▸ Description of the task
Go through the material below and return each line with the string "이야기입니다" in it.

---------------

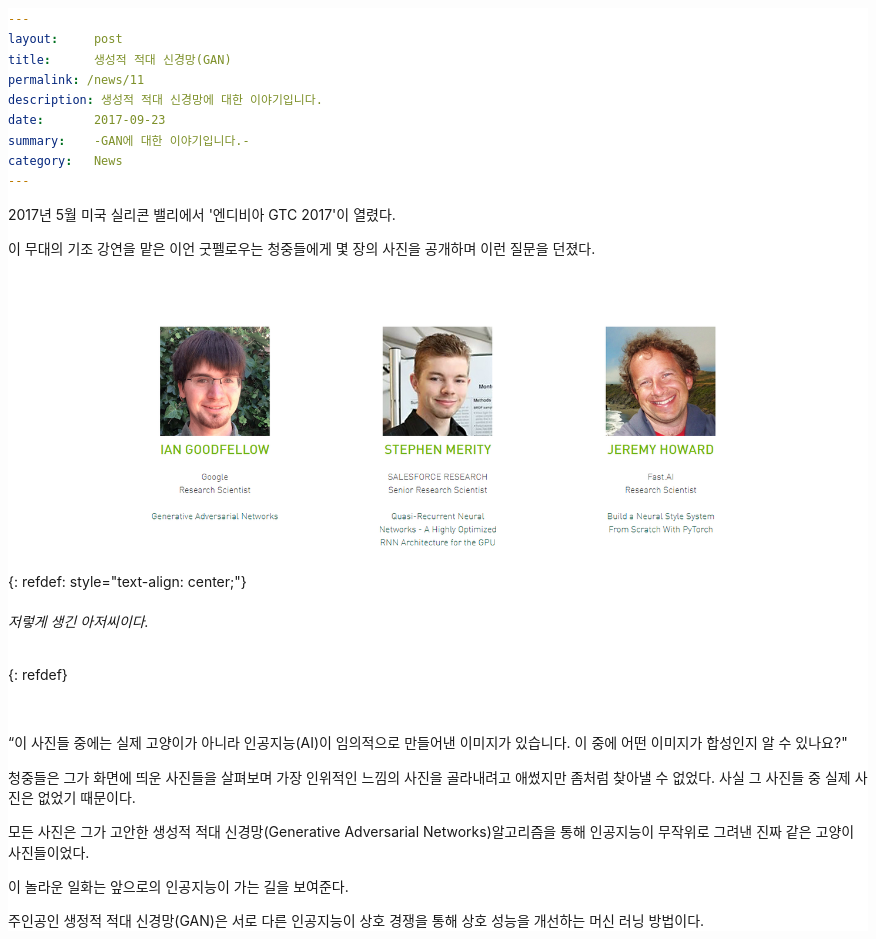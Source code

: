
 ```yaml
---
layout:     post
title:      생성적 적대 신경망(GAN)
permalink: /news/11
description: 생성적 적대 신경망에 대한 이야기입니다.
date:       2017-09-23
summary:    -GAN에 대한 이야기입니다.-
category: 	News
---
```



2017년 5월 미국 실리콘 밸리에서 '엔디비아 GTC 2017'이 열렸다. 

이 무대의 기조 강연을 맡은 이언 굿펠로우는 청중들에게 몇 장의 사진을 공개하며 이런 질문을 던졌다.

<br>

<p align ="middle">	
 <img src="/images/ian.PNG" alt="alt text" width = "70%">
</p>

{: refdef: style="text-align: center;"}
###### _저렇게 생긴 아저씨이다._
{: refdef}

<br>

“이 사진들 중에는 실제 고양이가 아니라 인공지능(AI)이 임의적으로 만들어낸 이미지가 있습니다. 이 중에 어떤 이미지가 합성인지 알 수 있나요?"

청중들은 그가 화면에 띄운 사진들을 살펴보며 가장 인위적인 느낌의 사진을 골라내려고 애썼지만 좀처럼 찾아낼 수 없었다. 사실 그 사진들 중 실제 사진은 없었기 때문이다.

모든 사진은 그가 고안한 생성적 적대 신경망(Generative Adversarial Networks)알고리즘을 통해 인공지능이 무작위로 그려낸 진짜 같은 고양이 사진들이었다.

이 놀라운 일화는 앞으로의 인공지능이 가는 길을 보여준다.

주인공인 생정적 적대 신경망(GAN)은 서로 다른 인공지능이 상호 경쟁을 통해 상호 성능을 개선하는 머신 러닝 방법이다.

---------------

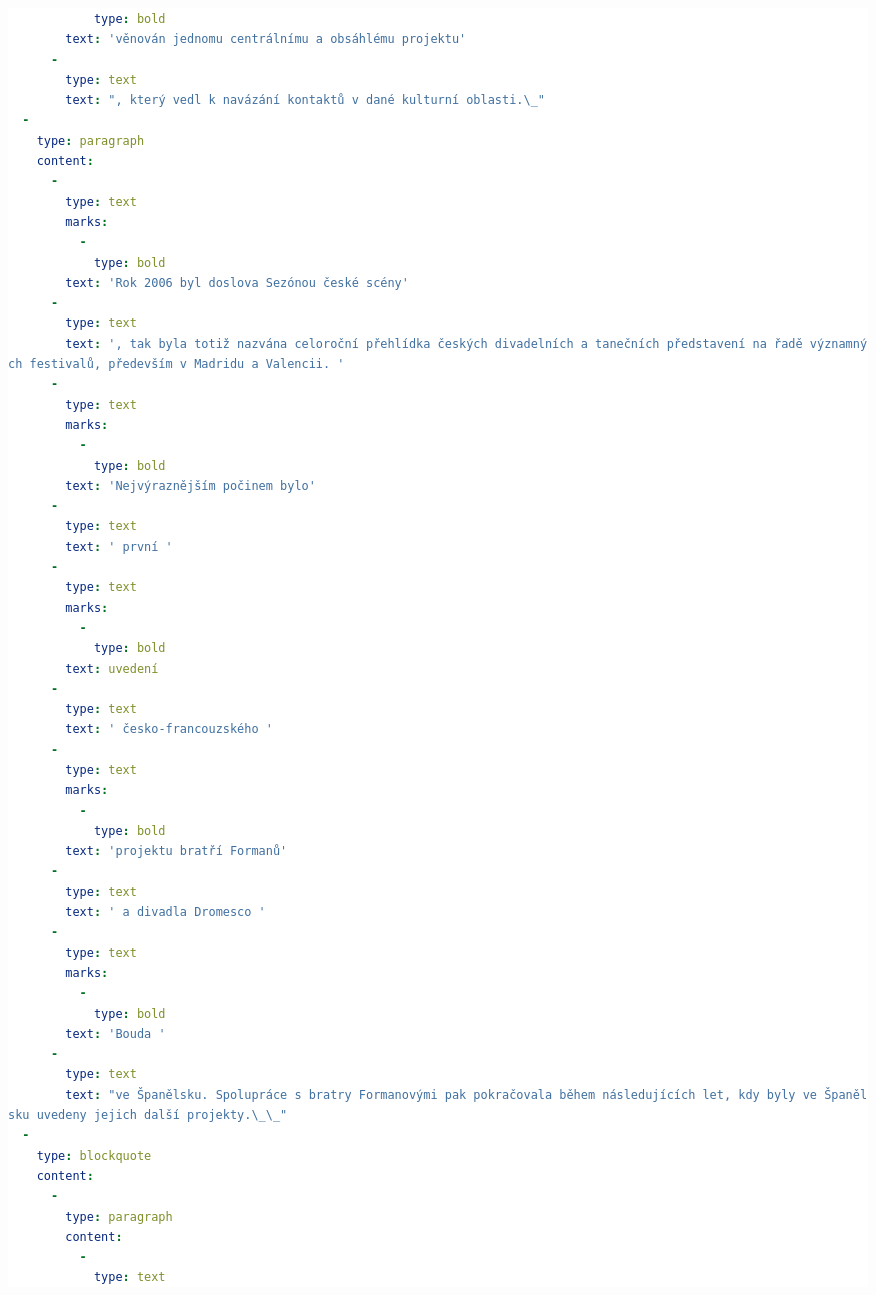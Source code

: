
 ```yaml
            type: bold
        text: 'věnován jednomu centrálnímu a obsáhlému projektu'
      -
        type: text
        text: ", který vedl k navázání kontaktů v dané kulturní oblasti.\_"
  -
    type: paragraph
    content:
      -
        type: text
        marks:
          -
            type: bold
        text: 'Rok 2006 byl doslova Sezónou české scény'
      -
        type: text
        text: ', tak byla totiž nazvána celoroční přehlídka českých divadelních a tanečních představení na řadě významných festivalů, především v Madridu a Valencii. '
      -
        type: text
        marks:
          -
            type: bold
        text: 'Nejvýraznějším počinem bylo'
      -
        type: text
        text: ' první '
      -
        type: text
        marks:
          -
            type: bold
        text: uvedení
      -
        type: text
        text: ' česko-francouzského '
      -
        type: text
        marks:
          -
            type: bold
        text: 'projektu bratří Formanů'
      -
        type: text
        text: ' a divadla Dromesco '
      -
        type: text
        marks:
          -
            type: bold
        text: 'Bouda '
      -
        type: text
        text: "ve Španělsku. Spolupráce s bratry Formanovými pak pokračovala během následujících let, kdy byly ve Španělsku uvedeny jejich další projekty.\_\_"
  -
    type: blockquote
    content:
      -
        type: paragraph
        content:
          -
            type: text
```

---------------

▸ Your solution
description: 생성적 적대 신경망에 대한 이야기입니다.
summary:    -GAN에 대한 이야기입니다.-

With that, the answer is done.